Replication results in the Young Finns.
Replication effects and P-values in the Young Finns (YF) Study and in combined data, adjusted for study. SNP names marked with an “*” are imputed, while those that are unmarked were directly genotyped. SNP alleles are reported as risk/nonrisk and are in genome forward orientation (build 36.3). # rs445925 is a proxy for rs7412.

Prediction of adult values given childhood values

Genetic variants will be most useful for trait prediction when they are associated with a trait above and beyond other known risk factors. In addition, the ability to predict adult trait levels in children, before disease onset, can lead to a disease prevention strategy. In longitudinal studies starting in childhood and going into adulthood, we can ask whether genetic loci are associated with the adult trait level above and beyond the trait level seen in the first measure taken in childhood. To test this hypothesis, we evaluated whether our associated markers were likely to be predictive of adult levels of the traits, after adjustment for trait levels in childhood. To account for variation in data collection, we also included the age at each of these measures as well as gender as covariates in the analysis. Within the BHS, variants that were characterized as SNPxAGE effects were more likely to be predictive of adult values after correcting for childhood values, which is expected since these variants were characterized in BHS initially (Table 4). In the YF study, however, we also saw more SNPxAGE variants associated with adult levels given childhood levels (Table 4). There were 6 variants that were associated with adult levels in the YF study at P<0.05, with 2 corresponding to the genome-wide significant SNP effects and 4 corresponding to BHS SNPxAGE variants. Only the association of rs445925 with LDL-cholesterol was strong enough to withstand multiple corrections. Further analysis of this observation is warranted in a larger cohort.

Tab. 4. Association of GWAS SNPs with adult trait levels after adjusting for childhood levels.
Association of GWAS SNPs with adult trait levels after adjusting for childhood levels.
Adult prediction P-values correspond to the association between the SNP and the last adult measurement, after adjusting for the first measure in childhood.

Previously identified markers

We assessed whether associations that have been described in previous adult cross-sectional GWA studies exhibit consistent effects over time and whether the effect sizes observed in children through middle-aged adults are consistent with those previously described. We identified 169 SNP-trait associations (see Materials and Methods) for which we had directly genotyped or imputed genotype data. We first estimated our power to detect each previous association at alpha = 0.05 under a more structured, but similar study design (i.e., 8 equally spaced measurements), given the previously reported effect size and allele frequency. Under this model, we would expect to have detected 40/169 (24%) associations at P<0.05, and we observed a similar number of SNP effects in the BHS data (32/169; 19%). We evaluated the associations across all traits together by comparing how well the previously reported effect size was recapitulated in the BHS GWA (Figure 1A). For consistency across studies and traits, if an effect size was not already expressed in terms of percent standard deviation (%SD), we converted the previously reported effect size into %SD and compared the previous effect size to the SNP effect. The previously reported effect size was a strong predictor of the SNP effect (slope = 0.47, P = 1.2×10−21), suggesting that SNPs that have been previously identified in adult cross-sectional GWA studies are good predictors of time-averaged effects in the BHS sample.

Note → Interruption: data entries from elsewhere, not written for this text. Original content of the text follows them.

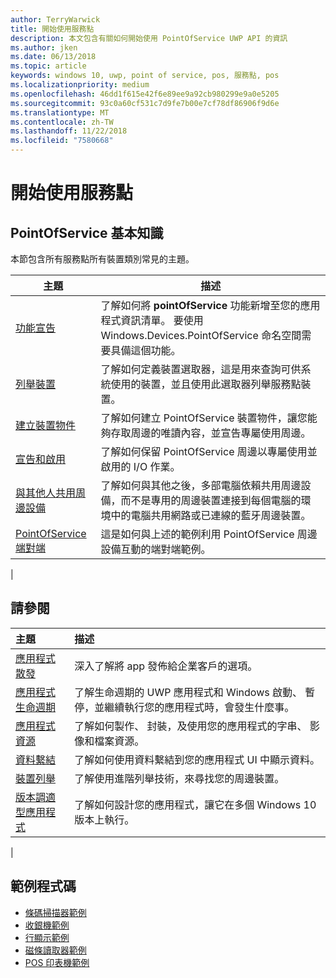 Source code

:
 ```yaml
---
author: TerryWarwick
title: 開始使用服務點
description: 本文包含有關如何開始使用 PointOfService UWP API 的資訊
ms.author: jken
ms.date: 06/13/2018
ms.topic: article
keywords: windows 10, uwp, point of service, pos, 服務點, pos
ms.localizationpriority: medium
ms.openlocfilehash: 46dd1f615e42f6e89ee9a92cb980299e9a0e5205
ms.sourcegitcommit: 93c0a60cf531c7d9fe7b00e7cf78df86906f9d6e
ms.translationtype: MT
ms.contentlocale: zh-TW
ms.lasthandoff: 11/22/2018
ms.locfileid: "7580668"
---
```

# <a name="getting-started-with-point-of-service"></a>開始使用服務點

## <a name="pointofservice-basics"></a>PointOfService 基本知識

本節包含所有服務點所有裝置類別常見的主題。

|主題 |描述 |
|------|------------|
| [功能宣告](pos-basics-capability.md)      | 了解如何將 **pointOfService** 功能新增至您的應用程式資訊清單。  要使用 Windows.Devices.PointOfService 命名空間需要具備這個功能。  |
| [列舉裝置](pos-basics-enumerating.md)        | 了解如何定義裝置選取器，這是用來查詢可供系統使用的裝置，並且使用此選取器列舉服務點裝置。  |
| [建立裝置物件](pos-basics-deviceobject.md)  | 了解如何建立 PointOfService 裝置物件，讓您能夠存取周邊的唯讀內容，並宣告專屬使用周邊。 |
| [宣告和啟用 ](pos-basics-claim.md)  | 了解如何保留 PointOfService 周邊以專屬使用並啟用的 I/O 作業。  |
| [與其他人共用周邊設備](pos-basics-sharing.md) | 了解如何與其他之後，多部電腦依賴共用周邊設備，而不是專用的周邊裝置連接到每個電腦的環境中的電腦共用網路或已連線的藍牙周邊裝置。
| [PointOfService 端對端](pos-get-started.md)  | 這是如何與上述的範例利用 PointOfService 周邊設備互動的端對端範例。 |
|

## <a name="see-also"></a>請參閱

| 主題   | 描述 |
|:--------|:------------|
| [應用程式散發](../publish/distribute-lob-apps-to-enterprises.md) | 深入了解將 app 發佈給企業客戶的選項。 |
| [應用程式生命週期](../launch-resume/app-lifecycle.md) | 了解生命週期的 UWP 應用程式和 Windows 啟動、 暫停，並繼續執行您的應用程式時，會發生什麼事。 |
| [應用程式資源](../app-resources/index.md) | 了解如何製作、 封裝，及使用您的應用程式的字串、 影像和檔案資源。 |
| [資料繫結](../data-binding/index.md) | 了解如何使用資料繫結到您的應用程式 UI 中顯示資料。 |
| [裝置列舉](enumerate-devices.md) | 了解使用進階列舉技術，來尋找您的周邊裝置。|
| [版本調適型應用程式](../debug-test-perf/version-adaptive-apps.md) | 了解如何設計您的應用程式，讓它在多個 Windows 10 版本上執行。|
|


## <a name="sample-code"></a>範例程式碼
+ [條碼掃描器範例](https://github.com/Microsoft/Windows-universal-samples/tree/master/Samples/BarcodeScanner)
+ [收銀機範例]( https://github.com/Microsoft/Windows-universal-samples/tree/master/Samples/CashDrawer)
+ [行顯示範例](https://github.com/Microsoft/Windows-universal-samples/tree/master/Samples/LineDisplay)
+ [磁條讀取器範例](https://github.com/Microsoft/Windows-universal-samples/tree/master/Samples/MagneticStripeReader)
+ [POS 印表機範例](https://github.com/Microsoft/Windows-universal-samples/tree/master/Samples/PosPrinter)

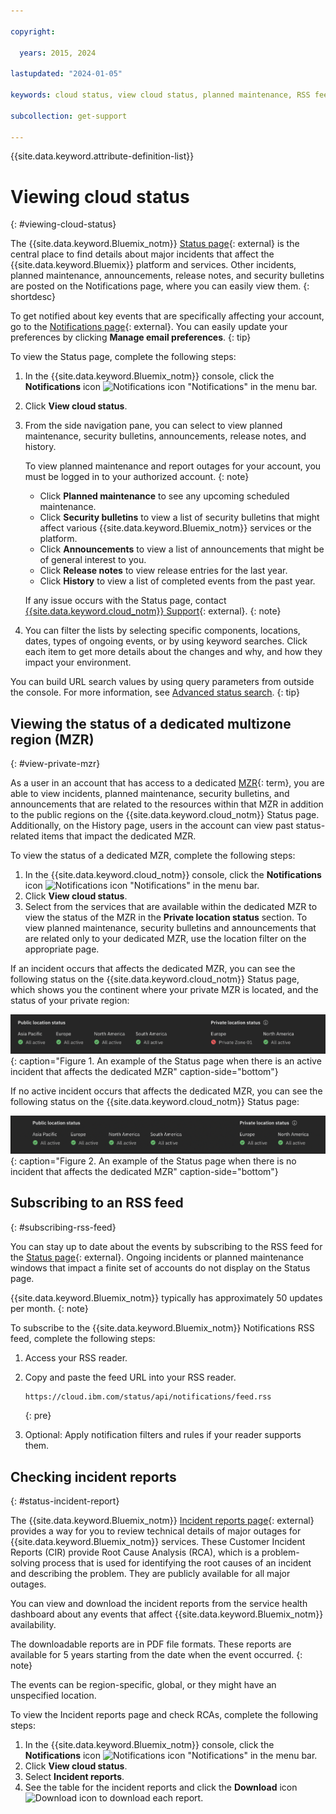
 ```yaml
---

copyright:

  years: 2015, 2024

lastupdated: "2024-01-05"

keywords: cloud status, view cloud status, planned maintenance, RSS feed, unfied notifications, iaas notifications, classic infrastructure notifications, incident reports, MZR, private MZR

subcollection: get-support

---
```


{{site.data.keyword.attribute-definition-list}}

# Viewing cloud status
{: #viewing-cloud-status}

The {{site.data.keyword.Bluemix_notm}} [Status page](/status){: external} is the central place to find details about major incidents that affect the {{site.data.keyword.Bluemix}} platform and services. Other incidents, planned maintenance, announcements, release notes, and security bulletins are posted on the Notifications page, where you can easily view them.
{: shortdesc}

To get notified about key events that are specifically affecting your account, go to the [Notifications page](/notifications){: external}. You can easily update your preferences by clicking **Manage email preferences**.
{: tip}

To view the Status page, complete the following steps:

1. In the {{site.data.keyword.Bluemix_notm}} console, click the **Notifications** icon ![Notifications icon "Notifications"](../icons/Notification.svg) in the menu bar.
1. Click **View cloud status**.
1. From the side navigation pane, you can select to view planned maintenance, security bulletins, announcements, release notes, and history.

   To view planned maintenance and report outages for your account, you must be logged in to your authorized account.
   {: note}

   * Click **Planned maintenance** to see any upcoming scheduled maintenance.
   * Click **Security bulletins** to view a list of security bulletins that might affect various {{site.data.keyword.Bluemix_notm}} services or the platform.
   * Click **Announcements** to view a list of announcements that might be of general interest to you.
   * Click **Release notes** to view release entries for the last year.
   * Click **History** to view a list of completed events from the past year.

   If any issue occurs with the Status page, contact [{{site.data.keyword.cloud_notm}} Support](/unifiedsupport/supportcenter){: external}.
   {: note}

1. You can filter the lists by selecting specific components, locations, dates, types of ongoing events, or by using keyword searches. Click each item to get more details about the changes and why, and how they impact your environment.

You can build URL search values by using query parameters from outside the console. For more information, see [Advanced status search](/docs/get-support?topic=get-support-adv-search).
{: tip}

## Viewing the status of a dedicated multizone region (MZR)
{: #view-private-mzr}

As a user in an account that has access to a dedicated [MZR](#x9774820){: term}, you are able to view incidents, planned maintenance, security bulletins, and announcements that are related to the resources within that MZR in addition to the public regions on the {{site.data.keyword.cloud_notm}} Status page. Additionally, on the History page, users in the account can view past status-related items that impact the dedicated MZR.

To view the status of a dedicated MZR, complete the following steps:

1. In the {{site.data.keyword.cloud_notm}} console, click the **Notifications** icon ![Notifications icon "Notifications"](../icons/Notification.svg) in the menu bar.
1. Click **View cloud status**.
1. Select from the services that are available within the dedicated MZR to view the status of the MZR in the **Private location status** section. To view planned maintenance, security bulletins and announcements that are related only to your dedicated MZR, use the location filter on the appropriate page.

If an incident occurs that affects the dedicated MZR, you can see the following status on the {{site.data.keyword.cloud_notm}} Status page, which shows you the continent where your private MZR is located, and the status of your private region:

![Example of an active incident](images/status_event.png "Example of the Status page when there is an active incident that affects the dedicated MZR."){: caption="Figure 1. An example of the Status page when there is an active incident that affects the dedicated MZR" caption-side="bottom"}

If no active incident occurs that affects the dedicated MZR, you can see the following status on the {{site.data.keyword.cloud_notm}} Status page:

![Example of no active incident](images/status_no_event.png "Example of the Status page when there is no active incident that affects the dedicated MZR."){: caption="Figure 2. An example of the Status page when there is no incident that affects the dedicated MZR" caption-side="bottom"}

## Subscribing to an RSS feed
{: #subscribing-rss-feed}

You can stay up to date about the events by subscribing to the RSS feed for the [Status page](https://cloud.ibm.com/status){: external}. Ongoing incidents or planned maintenance windows that impact a finite set of accounts do not display on the Status page.

{{site.data.keyword.Bluemix_notm}} typically has approximately 50 updates per month.
{: note}

To subscribe to the {{site.data.keyword.Bluemix_notm}} Notifications RSS feed, complete the following steps:

1. Access your RSS reader.
1. Copy and paste the feed URL into your RSS reader.
    ```sh
    https://cloud.ibm.com/status/api/notifications/feed.rss
    ```
    {: pre}

1. Optional: Apply notification filters and rules if your reader supports them.

## Checking incident reports
{: #status-incident-report}

The {{site.data.keyword.Bluemix_notm}} [Incident reports page](/status/incident-reports){: external} provides a way for you to review technical details of major outages for {{site.data.keyword.Bluemix_notm}} services. These Customer Incident Reports (CIR) provide Root Cause Analysis (RCA), which is a problem-solving process that is used for identifying the root causes of an incident and describing the problem. They are publicly available for all major outages.

You can view and download the incident reports from the service health dashboard about any events that affect {{site.data.keyword.Bluemix_notm}} availability.

The downloadable reports are in PDF file formats. These reports are available for 5 years starting from the date when the event occurred.
{: note}

The events can be region-specific, global, or they might have an unspecified location.

To view the Incident reports page and check RCAs, complete the following steps:

1. In the {{site.data.keyword.Bluemix_notm}} console, click the **Notifications** icon ![Notifications icon "Notifications"](../icons/Notification.svg) in the menu bar.
1. Click **View cloud status**.
1. Select **Incident reports**.
1. See the table for the incident reports and click the **Download** icon ![Download icon](../icons/download.svg "Download") to download each report.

Fig. 1. Effects of previously identified variants in the BHS.
Effects of previously identified variants in the BHS.
A) Effect sizes of previously identified markers are plotted against observed effects in the BHS. SNP-trait associations are plotted by shape and color to indicate trait. The size of the point indicates the power to detect an association of the magnitude previously described, and whether a point is filled in or not indicates whether the association was significant at P<0.05 in the BHS. Linear regression lines are shown, with the slope and p-value of the association between previously reported effect sizes and the observed effect sizes. B) Individuals were scored based on the effect size of each previously identified marker and are grouped and color-coded based on the decile of their score. Linear lines are linear regression estimates of the average trajectory of each decile group.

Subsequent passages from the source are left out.